They, and I have addressed the effects of temperature on suction and pressure. Do you have a specific function that you are interested in that has not been addressed, or that you feel has been incorrectly addressed?

Hi Jim,

Thanks for your posts.

Thus, pressure and suction are essential to sap flow. But how do the pressure and suction develop?

The life of trees and every living thing in the universe is a mystery! However we can be certain that the maple tree was not created to yield maple syrup! The primary function of all living things is survival and reproduction.

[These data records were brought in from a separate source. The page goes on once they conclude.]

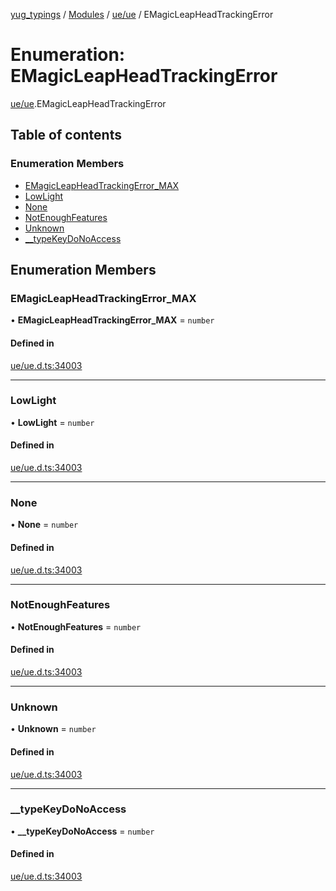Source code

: [yug_typings](../README.md) / [Modules](../modules.md) / [ue/ue](../modules/ue_ue.md) / EMagicLeapHeadTrackingError

# Enumeration: EMagicLeapHeadTrackingError

[ue/ue](../modules/ue_ue.md).EMagicLeapHeadTrackingError

## Table of contents

### Enumeration Members

- [EMagicLeapHeadTrackingError\_MAX](ue_ue.EMagicLeapHeadTrackingError.md#emagicleapheadtrackingerror_max)
- [LowLight](ue_ue.EMagicLeapHeadTrackingError.md#lowlight)
- [None](ue_ue.EMagicLeapHeadTrackingError.md#none)
- [NotEnoughFeatures](ue_ue.EMagicLeapHeadTrackingError.md#notenoughfeatures)
- [Unknown](ue_ue.EMagicLeapHeadTrackingError.md#unknown)
- [\_\_typeKeyDoNoAccess](ue_ue.EMagicLeapHeadTrackingError.md#__typekeydonoaccess)

## Enumeration Members

### EMagicLeapHeadTrackingError\_MAX

• **EMagicLeapHeadTrackingError\_MAX** = `number`

#### Defined in

[ue/ue.d.ts:34003](https://github.com/YugMetaverse/yug_typings/blob/b7d9b19/ue/ue.d.ts#L34003)

___

### LowLight

• **LowLight** = `number`

#### Defined in

[ue/ue.d.ts:34003](https://github.com/YugMetaverse/yug_typings/blob/b7d9b19/ue/ue.d.ts#L34003)

___

### None

• **None** = `number`

#### Defined in

[ue/ue.d.ts:34003](https://github.com/YugMetaverse/yug_typings/blob/b7d9b19/ue/ue.d.ts#L34003)

___

### NotEnoughFeatures

• **NotEnoughFeatures** = `number`

#### Defined in

[ue/ue.d.ts:34003](https://github.com/YugMetaverse/yug_typings/blob/b7d9b19/ue/ue.d.ts#L34003)

___

### Unknown

• **Unknown** = `number`

#### Defined in

[ue/ue.d.ts:34003](https://github.com/YugMetaverse/yug_typings/blob/b7d9b19/ue/ue.d.ts#L34003)

___

### \_\_typeKeyDoNoAccess

• **\_\_typeKeyDoNoAccess** = `number`

#### Defined in

[ue/ue.d.ts:34003](https://github.com/YugMetaverse/yug_typings/blob/b7d9b19/ue/ue.d.ts#L34003)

So we can be reasonably certain that sap in the maple tree is to make the woody material but more importantly to produce the seeds.

At night or during other times when temperatures go below freezing, the carbon dioxide cools and therefore contracts. Some of the carbon dioxide also becomes dissolved in the cooled sap. Finally, some of the sap freezes. All three of these factors create suction in the tree. This causes water from the soil to be drawn up into the roots and travel up through the sapwood. When temperatures rise above freezing the next day, sap flow begins again

Don’t you think logic would dictate that the outside of the twigs contract first and push the sap down? Isn’t carbon dioxide a by-product of photosynthesis and escape through the leafs? If sap freezes would not the tree explode?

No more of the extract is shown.